The Commander gave a brief laugh. ‘Twixts? Doesn't sound like
something a Crag warrior would suggest.’
‘
Crew's gone. No way off that ship. Not pirates, not mercs, not
anything. Twixts.’
Commander Cole shook his head, but I was curious to note that
his face had become stiffer, his lips barely moving.
‘
What's a Twicks?’ I was starting to show my alarming lack of
knowledge in front of the Commander again. For a girl who worked in
a space diner, my knowledge of the galaxy was barely enough to get
by. Blame it on not having parents, or growing up in isolation –
but I didn't follow half of the conversations that would flow
through this diner.
‘
Twixts,’ the Commander corrected, ‘and they're nothing, a
fairytale designed—’
The Crag snorted, and it sounded like an elephant sneezing.

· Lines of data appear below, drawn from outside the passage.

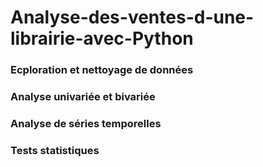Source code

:# Analyse-des-ventes-d-une-librairie-avec-Python
### Ecploration et nettoyage de données
### Analyse univariée et bivariée
### Analyse de séries temporelles
### Tests statistiques
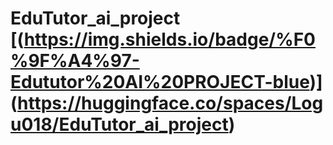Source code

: # EduTutor_ai_project [(https://img.shields.io/badge/%F0%9F%A4%97-Edututor%20AI%20PROJECT-blue)] (https://huggingface.co/spaces/Logu018/EduTutor_ai_project)
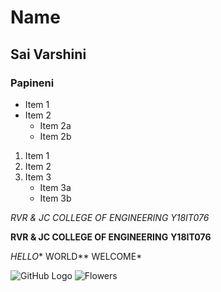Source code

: # Name
## Sai Varshini

### Papineni

* Item 1
* Item 2
  * Item 2a
  * Item 2b

1. Item 1
2. Item 2
3. Item 3
   * Item 3a
   * Item 3b

*RVR & JC COLLEGE OF ENGINEERING*
_Y18IT076_

**RVR & JC COLLEGE OF ENGINEERING**
__Y18IT076__

*HELLO** WORLD** WELCOME*

![GitHub Logo](/images/logo.png)
![Flowers](https://encrypted-tbn0.gstatic.com/images?q=tbn:ANd9GcRWEXv7sULeiMMCggUsUGabz6z86_tDu--wZw&usqp=CAU)
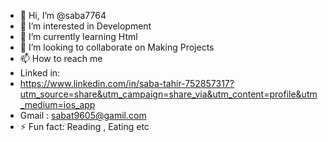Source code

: - 👋 Hi, I’m @saba7764
- 👀 I’m interested in Development
- 🌱 I’m currently learning Html
- 💞️ I’m looking to collaborate on Making Projects
- 📫 How to reach me
-  Linked in:
- https://www.linkedin.com/in/saba-tahir-752857317?utm_source=share&utm_campaign=share_via&utm_content=profile&utm_medium=ios_app
- Gmail : sabat9605@gamil.com
- ⚡ Fun fact: Reading , Eating etc

<!---
saba7764/saba7764 is a ✨ special ✨ repository because its `README.md` (this file) appears on your GitHub profile.
You can click the Preview link to take a look at your changes.
--->
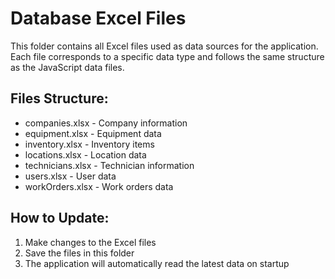 # Database Excel Files

This folder contains all Excel files used as data sources for the application.
Each file corresponds to a specific data type and follows the same structure as the JavaScript data files.

## Files Structure:
- companies.xlsx - Company information
- equipment.xlsx - Equipment data
- inventory.xlsx - Inventory items
- locations.xlsx - Location data
- technicians.xlsx - Technician information
- users.xlsx - User data
- workOrders.xlsx - Work orders data

## How to Update:
1. Make changes to the Excel files
2. Save the files in this folder
3. The application will automatically read the latest data on startup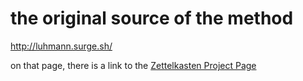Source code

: # the original source of the method

http://luhmann.surge.sh/

on that page, there is a link to the [Zettelkasten Project Page ](https://zettelkasten.de/)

‘We call them the Death Shadows. Can't see them till it's too
late.’
Listening to a Crag talk about anything at all was usually
dramatic, but the menace this one put behind his words sent a
palpable shiver across my back. It felt like the frozen depths of
space collecting down my spine. ‘Shadows?’ I repeated, voice an
appropriate whisper.
‘
Worse than shadows. Can see shadows. These are between things,
in the gaps between.’
A part of me knew I shouldn't be so accepting of the Crag's
show, but the rest of me was shaking behind my tightly tied apron.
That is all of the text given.